Authority ODPC – Kenya
Jurisdiction Kenya
Relevant law Section 2 (Definition of Personal Data and Personal Data Breach); Section 25 (Data Protection Principles); Section 30(1)(f) (Legitimate Interests as Lawful Basis); Section 65 (Compensation); Regulation 14, Data Protection (Complaints Handling Procedure and Enforcement) Regulations, 2021
Type Complaint
Outcome Violation
Started 10 June 2025
Decided 8 September 2025
Published Yes
Fine KES 50,000
Parties Glenda Achieng Onyango vs. Stawika Capital Limited
Case No. ODPC Complaint No. 0840 of 2025 (File ref: ODPC/CIE/CON/2/3(119))
Appeal N/A
Original Source ODPC
Original Contributor MZIZI Africa

Summary

A loan borrower complained that Stawika Capital Limited disclosed her personal data to unauthorized third parties, including her employer, without prior notice or lawful basis. The ODPC rejected the respondent's legitimate interest defence, found the disclosure unlawful, and ordered compensation of KES 50,000 plus an enforcement notice against the respondent.


Facts

The complainant filed her complaint on 10 June 2025. She stated that on or about 1 April 2025, she applied for a loan facility with Stawika Capital Limited.
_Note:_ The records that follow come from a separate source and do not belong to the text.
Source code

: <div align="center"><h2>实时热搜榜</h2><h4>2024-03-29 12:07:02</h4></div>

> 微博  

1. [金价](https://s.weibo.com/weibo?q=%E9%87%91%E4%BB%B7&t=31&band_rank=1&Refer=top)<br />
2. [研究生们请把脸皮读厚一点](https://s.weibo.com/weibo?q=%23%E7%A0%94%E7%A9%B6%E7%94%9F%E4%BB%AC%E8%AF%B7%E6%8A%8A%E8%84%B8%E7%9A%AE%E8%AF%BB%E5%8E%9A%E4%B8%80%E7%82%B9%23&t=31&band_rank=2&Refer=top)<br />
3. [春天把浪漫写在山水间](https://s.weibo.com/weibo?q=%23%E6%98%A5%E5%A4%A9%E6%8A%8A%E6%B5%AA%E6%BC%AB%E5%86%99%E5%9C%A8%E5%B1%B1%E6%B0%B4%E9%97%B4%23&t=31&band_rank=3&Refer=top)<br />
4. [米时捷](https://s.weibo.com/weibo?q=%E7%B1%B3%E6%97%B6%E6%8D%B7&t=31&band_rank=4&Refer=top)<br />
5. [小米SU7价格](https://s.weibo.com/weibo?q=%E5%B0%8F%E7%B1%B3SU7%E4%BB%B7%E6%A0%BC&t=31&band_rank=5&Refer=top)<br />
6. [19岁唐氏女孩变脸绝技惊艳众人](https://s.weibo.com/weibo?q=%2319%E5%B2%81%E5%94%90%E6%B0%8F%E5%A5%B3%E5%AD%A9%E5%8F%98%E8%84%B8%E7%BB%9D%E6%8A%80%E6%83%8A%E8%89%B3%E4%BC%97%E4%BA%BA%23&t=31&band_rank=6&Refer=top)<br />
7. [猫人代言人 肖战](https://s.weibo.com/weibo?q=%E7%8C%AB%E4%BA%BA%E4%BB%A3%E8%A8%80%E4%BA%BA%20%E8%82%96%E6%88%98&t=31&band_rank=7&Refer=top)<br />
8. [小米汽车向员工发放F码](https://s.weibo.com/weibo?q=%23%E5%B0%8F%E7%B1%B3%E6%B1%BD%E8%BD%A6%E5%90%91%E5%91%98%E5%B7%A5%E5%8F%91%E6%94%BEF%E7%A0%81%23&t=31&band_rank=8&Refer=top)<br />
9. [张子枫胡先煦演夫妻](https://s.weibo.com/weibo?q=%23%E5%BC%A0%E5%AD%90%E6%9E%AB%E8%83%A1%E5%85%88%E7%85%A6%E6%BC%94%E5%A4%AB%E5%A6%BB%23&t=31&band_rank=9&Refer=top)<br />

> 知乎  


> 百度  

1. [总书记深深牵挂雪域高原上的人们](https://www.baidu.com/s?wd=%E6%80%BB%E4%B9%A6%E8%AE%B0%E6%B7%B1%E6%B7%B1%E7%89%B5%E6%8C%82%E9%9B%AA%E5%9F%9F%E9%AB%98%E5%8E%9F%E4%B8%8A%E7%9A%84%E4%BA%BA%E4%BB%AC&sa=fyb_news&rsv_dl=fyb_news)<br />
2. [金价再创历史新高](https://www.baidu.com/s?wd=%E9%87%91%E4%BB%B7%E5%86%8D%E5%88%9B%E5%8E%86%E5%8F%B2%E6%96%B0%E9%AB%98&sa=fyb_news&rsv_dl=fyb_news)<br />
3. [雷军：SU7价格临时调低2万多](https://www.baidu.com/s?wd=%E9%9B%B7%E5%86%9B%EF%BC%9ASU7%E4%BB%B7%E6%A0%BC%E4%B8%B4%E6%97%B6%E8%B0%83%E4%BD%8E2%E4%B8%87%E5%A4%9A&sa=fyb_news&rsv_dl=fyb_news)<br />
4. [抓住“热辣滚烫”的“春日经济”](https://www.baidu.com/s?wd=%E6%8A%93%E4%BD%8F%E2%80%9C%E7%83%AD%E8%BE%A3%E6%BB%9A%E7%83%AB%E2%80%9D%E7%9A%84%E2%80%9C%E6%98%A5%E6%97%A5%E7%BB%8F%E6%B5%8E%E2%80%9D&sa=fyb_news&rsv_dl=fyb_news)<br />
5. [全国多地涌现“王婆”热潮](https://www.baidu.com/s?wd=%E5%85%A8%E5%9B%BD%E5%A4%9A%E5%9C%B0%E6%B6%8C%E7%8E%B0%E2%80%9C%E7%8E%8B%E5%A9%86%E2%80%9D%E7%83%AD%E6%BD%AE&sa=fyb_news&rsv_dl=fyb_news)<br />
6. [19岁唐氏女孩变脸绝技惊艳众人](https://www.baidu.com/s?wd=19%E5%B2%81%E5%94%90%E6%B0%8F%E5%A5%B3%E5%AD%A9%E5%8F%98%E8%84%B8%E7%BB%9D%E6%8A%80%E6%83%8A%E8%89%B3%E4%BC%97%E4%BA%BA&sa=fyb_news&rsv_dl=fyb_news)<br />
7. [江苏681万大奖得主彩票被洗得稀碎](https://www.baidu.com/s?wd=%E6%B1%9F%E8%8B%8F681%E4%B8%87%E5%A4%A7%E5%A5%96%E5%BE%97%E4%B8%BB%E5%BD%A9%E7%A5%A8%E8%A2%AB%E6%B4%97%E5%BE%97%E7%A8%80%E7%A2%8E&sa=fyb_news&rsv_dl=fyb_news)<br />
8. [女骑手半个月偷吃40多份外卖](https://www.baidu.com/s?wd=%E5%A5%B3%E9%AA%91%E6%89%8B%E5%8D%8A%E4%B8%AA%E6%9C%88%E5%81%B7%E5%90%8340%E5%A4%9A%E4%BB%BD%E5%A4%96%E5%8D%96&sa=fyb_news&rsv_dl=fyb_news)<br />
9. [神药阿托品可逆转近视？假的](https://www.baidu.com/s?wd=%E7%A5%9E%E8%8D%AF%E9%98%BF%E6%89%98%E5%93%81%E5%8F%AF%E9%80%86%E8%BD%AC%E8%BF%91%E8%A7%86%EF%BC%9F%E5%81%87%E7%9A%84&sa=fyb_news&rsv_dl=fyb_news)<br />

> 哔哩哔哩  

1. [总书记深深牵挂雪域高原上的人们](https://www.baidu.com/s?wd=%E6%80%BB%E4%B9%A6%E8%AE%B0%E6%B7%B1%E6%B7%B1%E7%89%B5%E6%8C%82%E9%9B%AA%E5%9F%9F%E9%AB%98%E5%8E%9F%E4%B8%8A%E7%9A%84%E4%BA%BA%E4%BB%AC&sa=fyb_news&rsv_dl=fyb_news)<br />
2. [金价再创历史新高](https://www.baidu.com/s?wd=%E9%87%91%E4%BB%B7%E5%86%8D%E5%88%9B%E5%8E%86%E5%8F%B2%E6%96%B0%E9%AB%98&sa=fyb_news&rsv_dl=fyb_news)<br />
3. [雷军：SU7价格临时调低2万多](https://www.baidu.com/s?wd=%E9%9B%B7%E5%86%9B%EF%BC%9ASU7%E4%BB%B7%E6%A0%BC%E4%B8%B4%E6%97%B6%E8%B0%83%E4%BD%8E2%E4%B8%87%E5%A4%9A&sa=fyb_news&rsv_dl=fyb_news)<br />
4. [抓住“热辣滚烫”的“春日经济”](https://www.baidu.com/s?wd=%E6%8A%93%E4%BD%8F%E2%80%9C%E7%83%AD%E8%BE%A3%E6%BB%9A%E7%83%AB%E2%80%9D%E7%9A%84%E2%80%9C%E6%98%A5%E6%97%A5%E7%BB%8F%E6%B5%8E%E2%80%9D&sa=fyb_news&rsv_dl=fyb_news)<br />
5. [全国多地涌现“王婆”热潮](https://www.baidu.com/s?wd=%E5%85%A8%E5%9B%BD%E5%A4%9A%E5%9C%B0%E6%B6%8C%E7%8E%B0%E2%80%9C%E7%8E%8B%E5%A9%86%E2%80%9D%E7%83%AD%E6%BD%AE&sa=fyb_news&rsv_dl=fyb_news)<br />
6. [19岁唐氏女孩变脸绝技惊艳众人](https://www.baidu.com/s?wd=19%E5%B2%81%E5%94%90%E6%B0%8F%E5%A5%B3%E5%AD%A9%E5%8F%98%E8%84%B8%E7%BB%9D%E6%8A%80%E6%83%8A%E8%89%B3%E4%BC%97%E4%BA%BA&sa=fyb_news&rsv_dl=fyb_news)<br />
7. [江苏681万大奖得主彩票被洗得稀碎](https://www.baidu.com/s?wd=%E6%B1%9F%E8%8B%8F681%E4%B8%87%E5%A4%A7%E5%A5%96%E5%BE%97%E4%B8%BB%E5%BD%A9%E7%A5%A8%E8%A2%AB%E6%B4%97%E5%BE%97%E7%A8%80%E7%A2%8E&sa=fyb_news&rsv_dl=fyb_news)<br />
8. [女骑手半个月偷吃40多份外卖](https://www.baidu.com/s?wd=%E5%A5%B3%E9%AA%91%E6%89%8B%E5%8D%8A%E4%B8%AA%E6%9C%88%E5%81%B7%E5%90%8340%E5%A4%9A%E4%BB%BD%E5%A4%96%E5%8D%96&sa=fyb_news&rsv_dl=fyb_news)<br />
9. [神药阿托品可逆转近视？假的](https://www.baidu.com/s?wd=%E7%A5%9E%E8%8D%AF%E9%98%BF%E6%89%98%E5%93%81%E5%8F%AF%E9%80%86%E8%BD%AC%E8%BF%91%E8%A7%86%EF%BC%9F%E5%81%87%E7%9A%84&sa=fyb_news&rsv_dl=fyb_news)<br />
The loan agreement did not specify due dates for repayment instalments, creating ambiguity regarding the repayment schedule, though the complainant had undertaken to repay within three monthly instalments. On or around 14 May 2025, the complainant received communication from third parties not privy to the contract — communication premised on information that was only in the possession and control of the respondent. This disclosure was made without informing her or providing prior notice and without any lawful basis. As evidence, she submitted an extract of an email that was sent to unauthorised third parties on 16 May 2025. The complainant argued that the respondent's disclosure was neither necessary for the performance of the contract nor authorised under any provision of the Act and therefore constituted an unlawful and unauthorised interference with her right to privacy.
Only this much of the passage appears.